At first glance, meeting the District’s proposed Green Area Ratio (GAR) requirement might seem like a daunting proposition. Fear not, satisfying the GAR requirements will not be as difficult as you think. The GAR is a way for the District to ensure, through the zoning code, that new projects and significant additions meet minimum environmental standards. The GAR requirements work in tandem with the District Department of the Environment (DDOE) and the Environmental Protection Agency’s (EPA) new stormwater management requirements (MS-4). Together, GAR and MS-4 require property owners to incorporate landscape elements and environmental site design components into their projects to reduce stormwater runoff, improve air quality, and mitigate the urban heat island effect. Do these new requirements (GAR and MS-4) mean that site design has to be approached in a new way? In some cases, absolutely, but the intent is to encourage designers to approach site design in a holistic way; improving the District’s environmental quality while simultaneously satisfying the GAR and MS-4 requirements.
First, let’s review some basic information about GAR applicability. GAR would not apply to one-family detached and semi-detached dwellings, although they are required to provide a certain percentage of pervious surface on the lot. If you live in an R-1, R-2, R-3, or R-4 zone, GAR would not apply.
Second, let’s try to address some concerns that have been expressed about GAR. We’ve heard people say that the GAR might conflict with other planning goals, such as creating lively and engaging streetscapes, and could instead result in sites with overly large setbacks. However, the GAR requirement could be met while still allowing for effective site design while including project elements consistent with the District’s planning goals, such as pedestrian plazas that include public seating, cafe seating and retail opportunities. Examples exist where landscape performance features have been incorporated into designs that accommodate both gathering spaces and green features.Extensive green roofs have been installed under walking grates at the American Society of Landscape Architects’ downtown headquarters. University of the District of Columbia’s Van Ness campus has incorporated an intensive green roof and commencement gathering areas, as well as a harvest/reuse system, into the main pedestrian plaza over the parking structure. In addition, there are several other ways designers could meet the GAR requirement, including the use of permeable pavers, vegetated walls, or planters with trees or native plant species.
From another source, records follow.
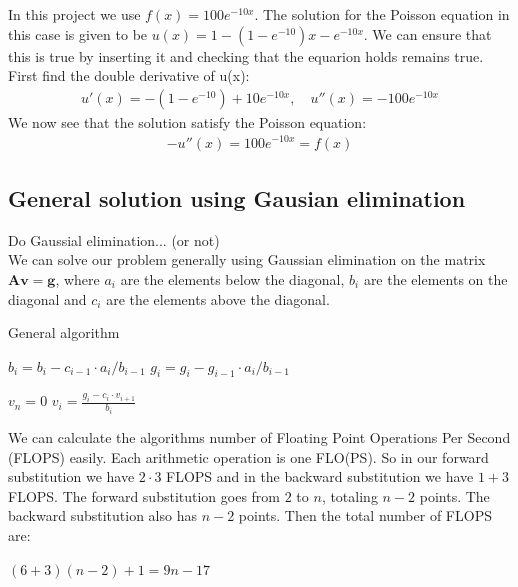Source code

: \documentclass[american,a4paper,12pt]{article}
\renewcommand{\vec}[1]{\mathbf{#1}} %
\begin{document}
  In this project we use $f(x) = 100e^{-10x}$. The solution for the Poisson equation in this case is given to be $u(x) = 1 - (1 - e^{-10})x - e^{-10x}$. We can ensure that this is true by inserting it and checking that the equarion holds remains true. First find the double derivative of u(x):
  \begin{align*}
    u'(x) = -(1 - e^{-10}) + 10e^{-10x}, \quad u''(x) = -100e^{-10x}
  \end{align*}
  We now see that the solution satisfy the Poisson equation:
  \begin{align*}
    -u''(x) = 100e^{-10x} = f(x)
  \end{align*}

\subsection{General solution using Gausian elimination}
Do Gaussial elimination... (or not)\\
We can solve our problem generally using Gaussian elimination on the matrix $\vec{A}\vec{v} = \vec{g}$, where $a_i$ are the elements below the diagonal, $b_i$ are the elements on the diagonal and $c_i$ are the elements above the diagonal.

\begin{algorithm}
\caption{General algorithm}
\begin{algorithmic}[1] %
   
    \State $b_i = b_i - c_{i-1}\cdot {a_i}/{{b}_{i-1}}$ 
    \State $g_i = g_i - {g}_{i-1}\cdot {a_i}/{{b}_{i-1}}$ 
  \EndFor

  \Statex
  \State $v_n = 0$ 
    \State $v_i = \frac{g_i - c_i\cdot v_{i+1}}{b_i}$
  \EndFor
\end{algorithmic}
\end{algorithm}

We can calculate the algorithms number of Floating Point Operations Per Second (FLOPS) easily. Each arithmetic operation is one FLO(PS). So in our forward substitution we have $2 \cdot 3$ FLOPS and in the backward substitution we have $1+3$ FLOPS. The forward substitution goes from $2$ to $n$, totaling $n-2$ points. The backward substitution also has $n-2$ points. Then the total number of FLOPS are:
\begin{center}
    $(6+3)(n-2)+1 = 9n-17$
\end{center}
\end{document}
Third, the way the GAR is calculated means that the required ratio can be met in several ways. Many of the GAR requirements are additive in nature, meaning that some elements could be double-counted. For example, a property owner including trees with groundcover plants underneath could obtain points for both the trees and the groundcover. A property owner including an intensive, occupied green roof with 36″ of soil planted with trees, shrubs and groundcovers, could get points for the green roof, trees and shrubs. If the applicant uses native plants, the project could qualify for bonus points.
Fourth, the GAR also has a review process where an applicant can ask for a special exception at the Board of Zoning Adjustment (BZA) to request a change in the required ratio. The applicant would have to show that complying with the landscape standards is impractical because of the size of the lot, or other conditions relating to the lot or surrounding area that would tend to make full compliance unduly restrictive, costly, or unreasonable. So, as for that condensate recovery irrigation system you have been itching to include in your site plan, while such systems are currently not part of the GAR, a special exception case could possibly be made at the BZA.
The Zoning Commission is reviewing the proposed GAR regulations at this time and, on April 8, 2013, re-opened the public comment period for the proposed GAR text amendment for 30 days. Here’s a little bit more on applicability. GAR would not apply to projects already in the pipeline. OP is recommending a GAR phased-in effective date of October 1, 2013. GAR would not apply to projects which already have an approval from the Zoning Commission or Board of Zoning Adjustment (BZA). The GAR would not apply to projects that are matter-of-right and are well into design and engineering, or in the process of having a building permit reviewed by the city. In addition, there are a few projects that have gone through Large Tract Review (LTR) and are proceeding in conformance with the review conditions; OP recommends an additional one year phase-in for LTR projects provided they meet a minimum GAR of 0.1. OP has also proposed that the GAR would not apply to buildings undergoing only alterations or repairs.